Kini tatapan Aina tertuju pada gawai Azam yang tergeletak di atas nakas, setelah beberapa kali bergetar.

Aina bergeser sedikit lalu menyalakan gawai milik Azam. Ada beberapa pesan terlihat di layar termasuk pesan mesra dari seorang wanita.

"Sayang besok suamiku tak ada di rumah. Datang ya, Mas."

Samasekali tak ada rasa sedih di hati Aina saat membaca pesan yang ada di gawai suaminya itu, bukan Aina tak ada rasa cemburu tapi hatinya kini telah mati.

Jika tidak memikirkan tentang anaknya saat ini Aina ingin sekali bercerai dengan Azam tapi satu sisi lainnya Aina juga berpikir bagaimana jika ayah dan ibunya tahu, ke dua orang tua Aina pasti tidak akan setuju jika Aina bercerai dengan Azam karena menurut mereka perceraian bukalah hal terbaik.

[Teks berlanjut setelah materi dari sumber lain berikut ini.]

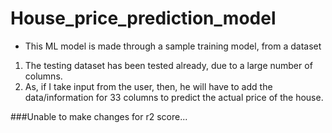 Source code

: # House_price_prediction_model

* This ML model is made through a sample training model, from a dataset
1. The testing dataset has been tested already, due to a large number of columns.
2. As, if I take input from the user, then, he will have to add the data/information for 33 columns to predict the actual price of the house.

###Unable to make changes for r2 score...
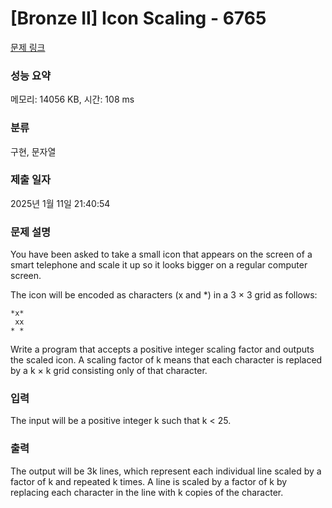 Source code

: # [Bronze II] Icon Scaling - 6765 

[문제 링크](https://www.acmicpc.net/problem/6765) 

### 성능 요약

메모리: 14056 KB, 시간: 108 ms

### 분류

구현, 문자열

### 제출 일자

2025년 1월 11일 21:40:54

### 문제 설명

<p>You have been asked to take a small icon that appears on the screen of a smart telephone and scale it up so it looks bigger on a regular computer screen.</p>

<p>The icon will be encoded as characters (x and *) in a 3 × 3 grid as follows:</p>

<pre><code>*x*
 xx 
* * </code></pre>

<p>Write a program that accepts a positive integer scaling factor and outputs the scaled icon. A scaling factor of k means that each character is replaced by a k × k grid consisting only of that character.</p>

### 입력 

 <p>The input will be a positive integer k such that k < 25.</p>

### 출력 

 <p>The output will be 3k lines, which represent each individual line scaled by a factor of k and repeated k times. A line is scaled by a factor of k by replacing each character in the line with k copies of the character.</p>

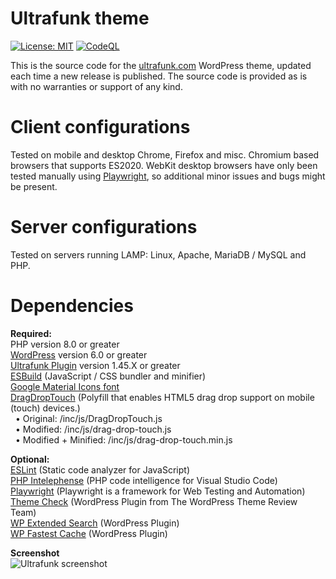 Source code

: # **Ultrafunk theme**

[![License: MIT](https://img.shields.io/badge/License-MIT-yellow.svg)](https://opensource.org/licenses/MIT)
[![CodeQL](https://github.com/ultrafunk/ultrafunk-theme/workflows/CodeQL/badge.svg)](https://github.com/ultrafunk/ultrafunk-theme/actions/workflows/codeql-analysis.yml)

This is the source code for the [ultrafunk.com](https://ultrafunk.com) WordPress theme, updated each time a new release is published.
The source code is provided as is with no warranties or support of any kind.

# Client configurations
Tested on mobile and desktop Chrome, Firefox and misc. Chromium based browsers that supports ES2020.
WebKit desktop browsers have only been tested manually using [Playwright](https://github.com/microsoft/playwright),
so additional minor issues and bugs might be present.

# Server configurations
Tested on servers running LAMP: Linux, Apache, MariaDB / MySQL and PHP.

# Dependencies  
**Required:**  
PHP version 8.0 or greater  
[WordPress](https://wordpress.org/download/) version 6.0 or greater  
[Ultrafunk Plugin](https://github.com/ultrafunk/ultrafunk-plugin/) version 1.45.X or greater  
[ESBuild](https://github.com/evanw/esbuild/) (JavaScript / CSS bundler and minifier)  
[Google Material Icons font](https://google.github.io/material-design-icons/#icon-font-for-the-web)  
[DragDropTouch](https://github.com/Bernardo-Castilho/dragdroptouch) (Polyfill that enables HTML5 drag drop support on mobile (touch) devices.)  
  • Original: /inc/js/DragDropTouch.js  
  • Modified: /inc/js/drag-drop-touch.js  
  • Modified + Minified: /inc/js/drag-drop-touch.min.js  

**Optional:**  
[ESLint](https://eslint.org/) (Static code analyzer for JavaScript)  
[PHP Intelephense](https://intelephense.com/) (PHP code intelligence for Visual Studio Code)  
[Playwright](https://github.com/microsoft/playwright/) (Playwright is a framework for Web Testing and Automation)  
[Theme Check](https://wordpress.org/plugins/theme-check/) (WordPress Plugin from The WordPress Theme Review Team)  
[WP Extended Search](https://wordpress.org/plugins/wp-extended-search/) (WordPress Plugin)  
[WP Fastest Cache](https://wordpress.org/plugins/wp-fastest-cache/) (WordPress Plugin)  

**Screenshot**  
![Ultrafunk screenshot](https://ultrafunk.com/wp-content/themes/ultrafunk/screenshot.png)  
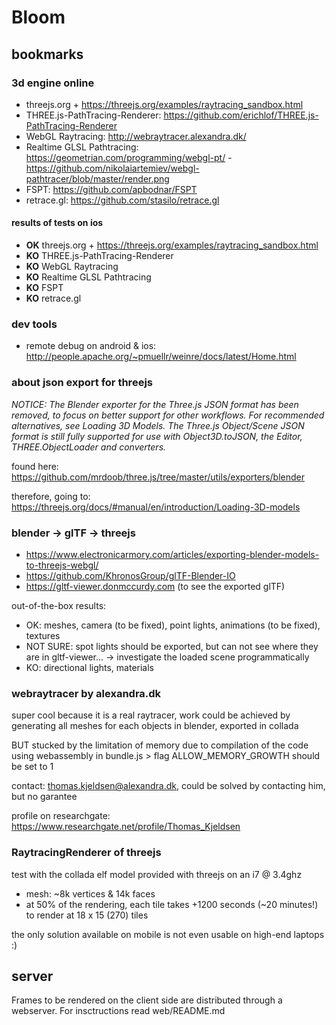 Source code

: # Bloom

## bookmarks

### 3d engine online

- threejs.org + https://threejs.org/examples/raytracing_sandbox.html
- THREE.js-PathTracing-Renderer: https://github.com/erichlof/THREE.js-PathTracing-Renderer
- WebGL Raytracing: http://webraytracer.alexandra.dk/
- Realtime GLSL Pathtracing: https://geometrian.com/programming/webgl-pt/ - https://github.com/nikolaiartemiev/webgl-pathtracer/blob/master/render.png
- FSPT: https://github.com/apbodnar/FSPT
- retrace.gl: https://github.com/stasilo/retrace.gl

#### results of tests on ios

- **OK** threejs.org + https://threejs.org/examples/raytracing_sandbox.html
- **KO** THREE.js-PathTracing-Renderer
- **KO** WebGL Raytracing
- **KO** Realtime GLSL Pathtracing
- **KO** FSPT
- **KO** retrace.gl

### dev tools

- remote debug on android & ios: http://people.apache.org/~pmuellr/weinre/docs/latest/Home.html

### about json export for threejs

*NOTICE: The Blender exporter for the Three.js JSON format has been removed, to focus on better support for other workflows. For recommended alternatives, see Loading 3D Models. The Three.js Object/Scene JSON format is still fully supported for use with Object3D.toJSON, the Editor, THREE.ObjectLoader and converters.*

found here: https://github.com/mrdoob/three.js/tree/master/utils/exporters/blender

therefore, going to: https://threejs.org/docs/#manual/en/introduction/Loading-3D-models

### blender -> glTF -> threejs

- https://www.electronicarmory.com/articles/exporting-blender-models-to-threejs-webgl/
- https://github.com/KhronosGroup/glTF-Blender-IO
- https://gltf-viewer.donmccurdy.com (to see the exported glTF)

out-of-the-box results:
- OK: meshes, camera (to be fixed), point lights, animations (to be fixed), textures
- NOT SURE: spot lights should be exported, but can not see where they are in gltf-viewer... -> investigate the loaded scene programmatically
- KO: directional lights, materials

### webraytracer by alexandra.dk

super cool because it is a real raytracer, work could be achieved by generating all meshes for each objects in blender, exported in collada

BUT stucked by the limitation of memory due to compilation of the code using webassembly in bundle.js > flag ALLOW_MEMORY_GROWTH should be set to 1

contact: thomas.kjeldsen@alexandra.dk, could be solved by contacting him, but no garantee

profile on researchgate: https://www.researchgate.net/profile/Thomas_Kjeldsen

### RaytracingRenderer of threejs

test with the collada elf model provided with threejs on an i7 @ 3.4ghz

- mesh: ~8k vertices & 14k faces
- at 50% of the rendering, each tile takes +1200 seconds (~20 minutes!) to render at 18 x 15 (270) tiles

the only solution available on mobile is not even usable on high-end laptops :)

## server

Frames to be rendered on the client side are distributed through a webserver. For insctructions read web/README.md
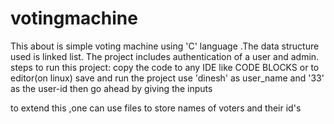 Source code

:# votingmachine

This about is simple voting machine using 'C' language .The data structure used is linked list.
The project includes authentication of a user and admin.
steps to run this project:
copy the code to any IDE like CODE BLOCKS or to editor(on linux) save and run the project
use 'dinesh' as user_name and '33' as the user-id
then go ahead by giving the inputs

to extend this ,one can use files to store names of voters and their id's
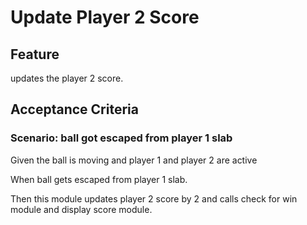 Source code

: # Update Player 2 Score

## Feature

updates the player 2 score.

## Acceptance Criteria

### Scenario: ball got escaped from player 1 slab

  Given the ball is moving and player 1
  and player 2 are active

  When ball gets escaped from player 1 slab.

  Then this module updates player 2 score by 2
  and calls check for win module
  and display score module.
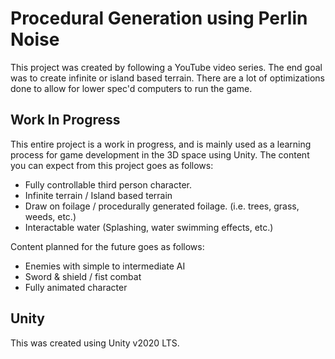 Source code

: # Procedural Generation using Perlin Noise
This project was created by following a YouTube video series. The end goal was to create infinite or island based terrain. There are a lot of optimizations done to allow for lower spec'd computers to run the game.

## Work In Progress
This entire project is a work in progress, and is mainly used as a learning process for game development in the 3D space using Unity. The content you can expect from this project goes as follows:
- Fully controllable third person character.
- Infinite terrain / Island based terrain
- Draw on foilage / procedurally generated foilage. (i.e. trees, grass, weeds, etc.)
- Interactable water (Splashing, water swimming effects, etc.)

Content planned for the future goes as follows:
- Enemies with simple to intermediate AI
- Sword & shield / fist combat
- Fully animated character

## Unity
This was created using Unity v2020 LTS.

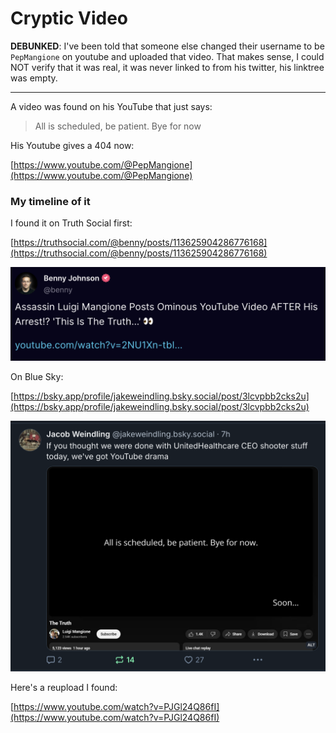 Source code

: # Cryptic Video

**DEBUNKED**: I've been told that someone else changed their username to be `PepMangione` on youtube and uploaded that video. That makes sense, I could NOT verify that it was real, it was never linked to from his twitter, his linktree was empty.

----

A video was found on his YouTube that just says:

> All is scheduled, be patient. Bye for now

His Youtube gives a 404 now:

[https://www.youtube.com/@PepMangione](https://www.youtube.com/@PepMangione)

### My timeline of it

I found it on Truth Social first:

[https://truthsocial.com/@benny/posts/113625904286776168](https://truthsocial.com/@benny/posts/113625904286776168)

![](screenshot.png)

On Blue Sky:

[https://bsky.app/profile/jakeweindling.bsky.social/post/3lcvpbb2cks2u](https://bsky.app/profile/jakeweindling.bsky.social/post/3lcvpbb2cks2u)

![alt text](images/image-1.png)

Here's a reupload I found:

[https://www.youtube.com/watch?v=PJGl24Q86fI](https://www.youtube.com/watch?v=PJGl24Q86fI)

Dalam hati kecil Aina, dirinya sungguh tidak ingin lagi tersiksa batin seperti saat ini. Semenjak kedatangan mertuanya itu membuat Aina seperti babu di rumah suaminya. Bukan hal mudah membuat hati selalu tabah menerima perlakuan buruk dari suami dan mertuanya tapi Aina akan mencoba untuk bertahan.